Just to finish up this example, we could now plot the true means per treatment, the estimated means per treatment
par(mfrow=c(1,1),mar=c(4,4,0.5,0.5))
plot(as.numeric(type),ys,col=as.numeric(type),xlab="Treatment",xaxt="n")
axis(1,at=1:4,letters[1:4])
#plot the estimated line for type a
abline(h=lm.anova$coefficients[1],lwd=3,col=1)
#plot the mean line for type a
abline(h=mean(ys[type=="a"]),lwd=1,col=1,lty=2)
#plot the real mean for type a
abline(h=ms[1],lwd=2,col=1,lty=3)
#and now for the other types
abline(h=lm.anova$coefficients[1]+lm.anova$coefficients[2],lwd=3,col=2)
abline(h=mean(ys[type=="b"]),lwd=1,col=2,lty=2)
#plot the real mean for type b
abline(h=ms[2],lwd=2,col=2,lty=3)
abline(h=lm.anova$coefficients[1]+lm.anova$coefficients[3],lwd=3,col=3)
abline(h=mean(ys[type=="c"]),lwd=1,col=3,lty=2)
#plot the real mean for type c
abline(h=ms[3],lwd=2,col=3,lty=3)
abline(h=lm.anova$coefficients[1]+lm.anova$coefficients[4],lwd=3,col=4)
abline(h=mean(ys[type=="d"]),lwd=1,col=4,lty=2)
#plot the real mean for type a
abline(h=ms[4],lwd=2,col=4,lty=3)
legend("topright",c("Estimated","Mean of data","True"),lwd=c(4,1,2),lty=c(1,3,2),inset=0.03)
It’s not easy to see because these overlap (large sample size, high precision) but the estimated means are really close to the real means.

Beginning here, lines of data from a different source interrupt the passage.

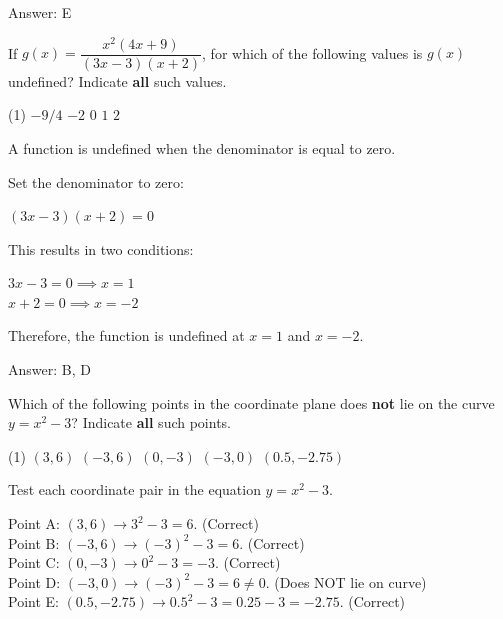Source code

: \documentclass[11pt,paper=a4,answers]{exam}
\begin{document}
\begin{questions}
\begin{solution}
Answer: \colorbox{yellow!100}{E}
\end{solution}

\vspace{1cm}


\question
If $g(x) = \dfrac{x^2 (4x+9)}{(3x-3)(x+2)}$, for which of the following values is $g(x)$ undefined?
Indicate \textbf{all} such values.

\begin{tasks}(1)
\task[A)] $-9/4$
\task[B)] $-2$
\task[C)] $0$
\task[D)] $1$
\task[E)] $2$
\end{tasks}

\begin{solution}
A function is undefined when the denominator is equal to zero.
\vspace{5pt}

Set the denominator to zero:
\begin{center}
$(3x - 3)(x + 2) = 0$
\end{center}
\vspace{5pt}

This results in two conditions:
\begin{center}
$3x - 3 = 0 \implies x = 1$ \\
$x + 2 = 0 \implies x = -2$
\end{center}
\vspace{5pt}

Therefore, the function is undefined at $x = 1$ and $x = -2$.

Answer: \colorbox{yellow!100}{B, D}
\end{solution}

\vspace{1cm}

\question
Which of the following points in the coordinate plane does \textbf{not} lie on the curve $y = x^2 - 3$?
Indicate \textbf{all} such points.

\begin{tasks}(1)
\task[A)] $(3, 6)$
\task[B)] $(-3, 6)$
\task[C)] $(0, -3)$
\task[D)] $(-3, 0)$
\task[E)] $(0.5, -2.75)$
\end{tasks}

\begin{solution}
Test each coordinate pair in the equation $y = x^2 - 3$.
\vspace{5pt}

Point A: $(3, 6) \to 3^2 - 3 = 6$. (Correct) \\
Point B: $(-3, 6) \to (-3)^2 - 3 = 6$. (Correct) \\
Point C: $(0, -3) \to 0^2 - 3 = -3$. (Correct) \\
Point D: $(-3, 0) \to (-3)^2 - 3 = 6 \neq 0$. (Does NOT lie on curve) \\
Point E: $(0.5, -2.75) \to 0.5^2 - 3 = 0.25 - 3 = -2.75$. (Correct)
\vspace{5pt}


\end{solution}
\end{questions}
\end{document}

It’s a bit easier to see if we separate in 4 plots and zoom in on the mean of each treatment, but still the blue lines are all on top of each other, since the mean value was estimated real close to truth (truth=2, estimated = 1.9967984).
#see this in 4 plots, less blur
par(mfrow=c(2,2),mar=c(4,4,0.5,0.5))
plot(as.numeric(type),ys,col=as.numeric(type),xlab="Treatment",xaxt="n",ylim=mean(ys[type=="a"])+c(-0.5,0.5))

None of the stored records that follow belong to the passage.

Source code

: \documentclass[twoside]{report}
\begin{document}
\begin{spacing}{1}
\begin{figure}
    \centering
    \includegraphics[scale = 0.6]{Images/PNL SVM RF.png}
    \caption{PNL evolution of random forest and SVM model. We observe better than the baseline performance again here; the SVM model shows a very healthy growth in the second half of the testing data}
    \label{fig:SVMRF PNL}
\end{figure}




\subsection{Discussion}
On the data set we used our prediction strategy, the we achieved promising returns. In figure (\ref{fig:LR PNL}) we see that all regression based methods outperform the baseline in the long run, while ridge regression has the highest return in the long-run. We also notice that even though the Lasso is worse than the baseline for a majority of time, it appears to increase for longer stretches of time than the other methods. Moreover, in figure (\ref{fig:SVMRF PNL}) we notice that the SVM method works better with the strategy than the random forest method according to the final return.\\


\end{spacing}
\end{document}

axis(1,at=1:4,letters[1:4])
#plot the estimated line for type a
abline(h=lm.anova$coefficients[1],lwd=3,col=1)
#plot the mean line for type a
abline(h=mean(ys[type=="a"]),lwd=1,col=1,lty=2)
#plot the real mean for type a
abline(h=ms[1],lwd=2,col=1,lty=3)
#and now for the other types
plot(as.numeric(type),ys,col=as.numeric(type),xlab="Treatment",xaxt="n",ylim=mean(ys[type=="b"])+c(-0.5,0.5))
axis(1,at=1:4,letters[1:4])
abline(h=lm.anova$coefficients[1]+lm.anova$coefficients[2],lwd=3,col=2)
abline(h=mean(ys[type=="b"]),lwd=1,col=2,lty=2)
#plot the real mean for type b
abline(h=ms[2],lwd=2,col=2,lty=3)
plot(as.numeric(type),ys,col=as.numeric(type),xlab="Treatment",xaxt="n",ylim=mean(ys[type=="c"])+c(-0.5,0.5))
axis(1,at=1:4,letters[1:4])
abline(h=lm.anova$coefficients[1]+lm.anova$coefficients[3],lwd=3,col=3)
abline(h=mean(ys[type=="c"]),lwd=1,col=3,lty=2)
#plot the real mean for type c
abline(h=ms[3],lwd=2,col=3,lty=3)
plot(as.numeric(type),ys,col=as.numeric(type),xlab="Treatment",xaxt="n",ylim=mean(ys[type=="d"])+c(-0.5,0.5))
axis(1,at=1:4,letters[1:4])
abline(h=lm.anova$coefficients[1]+lm.anova$coefficients[4],lwd=3,col=4)
abline(h=mean(ys[type=="d"]),lwd=1,col=4,lty=2)
#plot the real mean for type a
abline(h=ms[4],lwd=2,col=4,lty=3)
Now we can check how we can obtain the estimated means from the actual parameters of the regression model (yes, that is what the regression does, it calculates the expected mean of the response, conditional on the treatment).
This is the estimated mean per treatment, using function tapply
(very useful function to get any statistics over a variable, inside groups defined by a second variable, here the treatment)
## a b c d
## 2.869441 4.948204 5.850078 1.996798
and checking these are obtained from the regression coefficients. An important note. When you fit models with factors (like here), the intercept term will correspond to the mean of the reference level of the factor(s). Hence, to get the other means, you always have to sum the parameter of the corresponding level to the intercept. So we do it below
## (Intercept)
## 2.869441
## (Intercept)
## 4.948204
## (Intercept)
## 5.850078
## (Intercept)
## 1.996798
and we can see these are exactly the same values.